Seelmann-Eggebert: Zum ersten Mal habe ich sie 1965 in Hannover gesehen, als ich über ihren Staatsbesuch in Deutschland berichtete. Damals war sie sehr kontrolliert, ich hatte den Eindruck, dass sie die Rolle der Queen spielte . Sie hatte nur zwei Gesichter: eine würdevolle, strenge Miene, wenn sie Paraden abnahm. Und ein geradezu liebenswertes Lächeln, wenn sie auf Menschen zuging und Blumensträuße bekam. Heute macht sie sich keine Gedanken mehr. Sie ist die Queen und verkörpert sie. Und in diesem Zusammenhang hat sie auch ihr Gesicht freigegeben. Sie hat eine großartige Mimik, kichert und ist spontan.

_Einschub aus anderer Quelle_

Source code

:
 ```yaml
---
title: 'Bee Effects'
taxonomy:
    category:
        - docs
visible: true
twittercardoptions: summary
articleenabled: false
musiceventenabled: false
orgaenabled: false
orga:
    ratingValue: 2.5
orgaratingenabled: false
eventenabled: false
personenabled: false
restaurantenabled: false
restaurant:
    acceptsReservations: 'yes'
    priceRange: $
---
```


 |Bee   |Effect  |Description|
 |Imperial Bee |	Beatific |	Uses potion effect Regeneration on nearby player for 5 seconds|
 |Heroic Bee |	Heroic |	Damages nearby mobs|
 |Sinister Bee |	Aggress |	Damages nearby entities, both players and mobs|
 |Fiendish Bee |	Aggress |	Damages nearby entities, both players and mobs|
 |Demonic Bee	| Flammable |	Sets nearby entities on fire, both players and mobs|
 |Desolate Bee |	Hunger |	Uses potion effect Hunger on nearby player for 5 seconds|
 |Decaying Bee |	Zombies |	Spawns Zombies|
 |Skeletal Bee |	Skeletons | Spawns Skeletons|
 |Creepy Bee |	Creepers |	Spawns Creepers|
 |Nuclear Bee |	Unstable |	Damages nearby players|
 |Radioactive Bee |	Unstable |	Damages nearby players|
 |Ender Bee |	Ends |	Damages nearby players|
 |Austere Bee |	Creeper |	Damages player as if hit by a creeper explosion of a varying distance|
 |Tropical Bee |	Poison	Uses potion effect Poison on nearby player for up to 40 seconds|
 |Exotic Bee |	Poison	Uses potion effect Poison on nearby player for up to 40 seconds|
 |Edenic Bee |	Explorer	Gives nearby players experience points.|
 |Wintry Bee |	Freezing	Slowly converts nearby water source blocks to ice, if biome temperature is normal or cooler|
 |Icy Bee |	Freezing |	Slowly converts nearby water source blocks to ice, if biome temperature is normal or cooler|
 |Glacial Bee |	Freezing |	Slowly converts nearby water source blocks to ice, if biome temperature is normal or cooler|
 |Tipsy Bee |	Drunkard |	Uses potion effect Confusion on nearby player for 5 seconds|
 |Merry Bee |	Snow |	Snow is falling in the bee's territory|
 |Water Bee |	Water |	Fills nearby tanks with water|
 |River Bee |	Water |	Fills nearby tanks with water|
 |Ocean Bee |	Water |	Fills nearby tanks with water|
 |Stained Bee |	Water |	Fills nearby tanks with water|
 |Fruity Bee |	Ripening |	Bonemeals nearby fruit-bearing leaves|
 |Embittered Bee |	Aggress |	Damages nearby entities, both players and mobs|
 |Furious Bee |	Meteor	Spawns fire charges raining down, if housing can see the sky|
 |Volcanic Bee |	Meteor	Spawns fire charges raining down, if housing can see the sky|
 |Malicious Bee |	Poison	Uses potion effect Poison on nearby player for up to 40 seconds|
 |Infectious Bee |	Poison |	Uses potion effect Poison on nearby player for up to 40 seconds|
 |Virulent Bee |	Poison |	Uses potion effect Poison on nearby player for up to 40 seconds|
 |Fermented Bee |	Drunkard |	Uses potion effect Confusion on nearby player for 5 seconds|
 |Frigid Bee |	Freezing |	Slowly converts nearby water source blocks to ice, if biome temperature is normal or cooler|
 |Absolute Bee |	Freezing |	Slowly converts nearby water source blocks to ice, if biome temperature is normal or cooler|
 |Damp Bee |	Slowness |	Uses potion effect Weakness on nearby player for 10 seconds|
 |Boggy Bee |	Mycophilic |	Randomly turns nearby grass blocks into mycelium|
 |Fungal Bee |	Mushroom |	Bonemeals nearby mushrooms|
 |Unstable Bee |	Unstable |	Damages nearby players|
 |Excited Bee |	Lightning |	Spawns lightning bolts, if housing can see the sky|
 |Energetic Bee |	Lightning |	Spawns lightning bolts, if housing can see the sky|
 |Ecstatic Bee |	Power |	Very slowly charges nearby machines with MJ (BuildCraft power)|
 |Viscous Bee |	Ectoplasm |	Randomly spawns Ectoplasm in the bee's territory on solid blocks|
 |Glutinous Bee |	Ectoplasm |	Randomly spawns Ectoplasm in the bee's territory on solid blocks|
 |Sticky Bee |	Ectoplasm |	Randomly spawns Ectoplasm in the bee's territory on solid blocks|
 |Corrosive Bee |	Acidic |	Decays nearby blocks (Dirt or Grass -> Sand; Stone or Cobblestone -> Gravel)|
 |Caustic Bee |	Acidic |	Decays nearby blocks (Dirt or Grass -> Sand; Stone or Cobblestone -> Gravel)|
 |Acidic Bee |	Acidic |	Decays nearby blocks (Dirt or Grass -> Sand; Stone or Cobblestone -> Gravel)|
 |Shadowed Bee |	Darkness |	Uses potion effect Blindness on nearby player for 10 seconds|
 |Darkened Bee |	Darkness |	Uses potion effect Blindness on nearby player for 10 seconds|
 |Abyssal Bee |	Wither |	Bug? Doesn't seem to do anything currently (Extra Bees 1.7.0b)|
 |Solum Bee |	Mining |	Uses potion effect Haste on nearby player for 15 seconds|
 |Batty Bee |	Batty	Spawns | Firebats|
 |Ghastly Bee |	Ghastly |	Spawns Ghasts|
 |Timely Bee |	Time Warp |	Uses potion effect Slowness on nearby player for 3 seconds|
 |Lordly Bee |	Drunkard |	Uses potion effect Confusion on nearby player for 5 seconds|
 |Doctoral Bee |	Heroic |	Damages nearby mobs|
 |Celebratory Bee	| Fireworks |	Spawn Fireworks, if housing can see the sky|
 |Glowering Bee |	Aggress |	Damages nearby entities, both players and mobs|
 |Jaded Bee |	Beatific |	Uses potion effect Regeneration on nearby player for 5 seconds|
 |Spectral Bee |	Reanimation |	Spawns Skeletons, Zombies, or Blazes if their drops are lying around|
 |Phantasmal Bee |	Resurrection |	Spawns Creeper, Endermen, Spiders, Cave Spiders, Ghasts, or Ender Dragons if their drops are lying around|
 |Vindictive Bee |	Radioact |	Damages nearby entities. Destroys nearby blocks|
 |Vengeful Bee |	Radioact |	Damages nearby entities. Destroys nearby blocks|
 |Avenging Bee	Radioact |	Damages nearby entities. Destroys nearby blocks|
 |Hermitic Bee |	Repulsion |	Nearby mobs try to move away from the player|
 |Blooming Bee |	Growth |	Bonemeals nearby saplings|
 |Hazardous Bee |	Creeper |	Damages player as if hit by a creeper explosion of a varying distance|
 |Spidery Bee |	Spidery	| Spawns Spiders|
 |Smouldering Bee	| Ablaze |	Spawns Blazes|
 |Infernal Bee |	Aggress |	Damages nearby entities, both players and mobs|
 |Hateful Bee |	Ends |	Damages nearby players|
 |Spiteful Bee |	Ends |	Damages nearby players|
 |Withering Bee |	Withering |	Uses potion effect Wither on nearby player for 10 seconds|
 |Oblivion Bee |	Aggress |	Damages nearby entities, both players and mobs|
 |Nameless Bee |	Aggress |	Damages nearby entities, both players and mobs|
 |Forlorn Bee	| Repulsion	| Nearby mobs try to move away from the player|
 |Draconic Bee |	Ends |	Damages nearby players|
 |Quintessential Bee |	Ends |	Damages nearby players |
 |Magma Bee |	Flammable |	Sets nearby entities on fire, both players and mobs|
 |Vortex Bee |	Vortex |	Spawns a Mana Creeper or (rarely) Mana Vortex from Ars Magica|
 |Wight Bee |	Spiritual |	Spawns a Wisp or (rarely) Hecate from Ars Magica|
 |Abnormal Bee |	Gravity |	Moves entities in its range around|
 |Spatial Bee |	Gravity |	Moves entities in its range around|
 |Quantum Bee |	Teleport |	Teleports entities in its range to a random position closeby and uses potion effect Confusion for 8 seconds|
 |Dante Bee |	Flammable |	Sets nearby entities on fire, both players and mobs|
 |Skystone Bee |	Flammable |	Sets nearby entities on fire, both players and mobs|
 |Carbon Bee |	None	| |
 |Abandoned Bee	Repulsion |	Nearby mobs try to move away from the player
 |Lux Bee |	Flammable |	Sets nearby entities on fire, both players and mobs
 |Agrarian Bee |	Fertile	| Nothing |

Seit wann erleben Sie die Veränderung?

Seelmann-Eggebert: Seit Anfang dieses Jahrhunderts. So lange hat es dann doch gedauert. Sie hat das für sie schreckliche Jahr 1992 überstanden - mit gescheiterten Ehen bei Sarah Ferguson und Prinz Andrew, Prinzessin Anne und Captain Mark Phillips, Charles und Diana, dann das Feuer auf Schloss Windsor - und den Tod von Prinzessin Diana im August 1997. Danach scheint eine Last von ihr abgefallen zu sein, und sie muss niemandem mehr etwas beweisen.

Als Elizabeth II. Königin wurde, saß noch Stalin im Kreml. Und nach dem Fall der Sowjetunion war sie immer noch da. Was bedeutet die Queen den Briten über die 60 Jahre hinweg?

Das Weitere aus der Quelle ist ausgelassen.